** Opening Data for processing block **
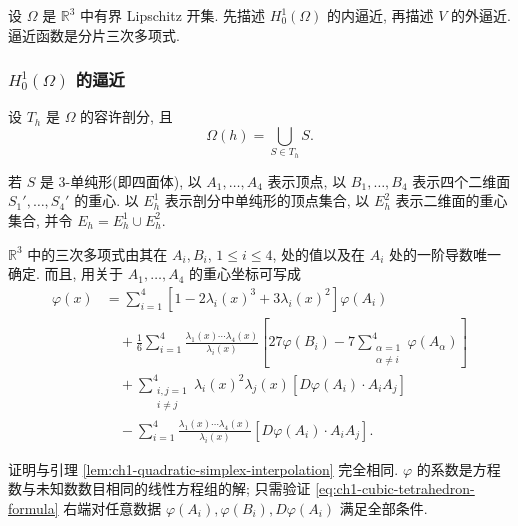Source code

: 设 $\Omega$ 是 $\mathbb R^3$ 中有界 Lipschitz 开集. 先描述
$H_0^1(\Omega)$ 的内逼近, 再描述 $V$ 的外逼近. 逼近函数是分片三次多项式.

\subsubsection{\texorpdfstring{$H_0^1(\Omega)$}{H01(Omega)} 的逼近}

设 $T_h$ 是 $\Omega$ 的容许剖分, 且
\begin{equation}
\Omega(h)=\bigcup_{S\in T_h}S.
\label{eq:ch1-degree-three-domain}
\end{equation}

若 $S$ 是 3-单纯形(即四面体), 以 $A_1,\ldots,A_4$ 表示顶点, 以 $B_1,\ldots,B_4$ 表示四个二维面 $S_1',\ldots,S_4'$ 的重心. 以 $E_h^1$ 表示剖分中单纯形的顶点集合, 以 $E_h^2$ 表示二维面的重心集合, 并令 $E_h=E_h^1\cup E_h^2$.

\begin{Lemma}
\label{lem:ch1-cubic-tetrahedron-interpolation}
$\mathbb R^3$ 中的三次多项式由其在 $A_i,B_i$, $1\leq i\leq4$, 处的值以及在 $A_i$ 处的一阶导数唯一确定. 而且, 用关于 $A_1,\ldots,A_4$ 的重心坐标可写成
\begin{equation}
\begin{aligned}
\varphi(x)
&=\sum_{i=1}^4[1-2\lambda_i(x)^3+3\lambda_i(x)^2]\varphi(A_i)\\
&\quad+\frac16\sum_{i=1}^4
\frac{\lambda_1(x)\cdots\lambda_4(x)}{\lambda_i(x)}
\left[27\varphi(B_i)-7\sum_{\substack{\alpha=1\\\alpha\neq i}}^4\varphi(A_\alpha)\right]\\
&\quad+\sum_{\substack{i,j=1\\i\neq j}}^4
\lambda_i(x)^2\lambda_j(x)[D\varphi(A_i)\cdot A_iA_j]\\
&\quad-\sum_{i=1}^4
\frac{\lambda_1(x)\cdots\lambda_4(x)}{\lambda_i(x)}
[D\varphi(A_i)\cdot A_iA_j].
\end{aligned}
\label{eq:ch1-cubic-tetrahedron-formula}
\end{equation}
\end{Lemma}

\begin{Proof}
证明与引理 \ref{lem:ch1-quadratic-simplex-interpolation} 完全相同. $\varphi$ 的系数是方程数与未知数数目相同的线性方程组的解; 只需验证
\eqref{eq:ch1-cubic-tetrahedron-formula} 右端对任意数据
$\varphi(A_i),\varphi(B_i),D\varphi(A_i)$ 满足全部条件.
\end{Proof}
** Closing Data for processing block **
Report the lines above that contain "varphi".

# Response to the exercise
\varphi(x)
&=\sum_{i=1}^4[1-2\lambda_i(x)^3+3\lambda_i(x)^2]\varphi(A_i)\\
\left[27\varphi(B_i)-7\sum_{\substack{\alpha=1\\\alpha\neq i}}^4\varphi(A_\alpha)\right]\\
\lambda_i(x)^2\lambda_j(x)[D\varphi(A_i)\cdot A_iA_j]\\
[D\varphi(A_i)\cdot A_iA_j].
证明与引理 \ref{lem:ch1-quadratic-simplex-interpolation} 完全相同. $\varphi$ 的系数是方程数与未知数数目相同的线性方程组的解; 只需验证
$\varphi(A_i),\varphi(B_i),D\varphi(A_i)$ 满足全部条件.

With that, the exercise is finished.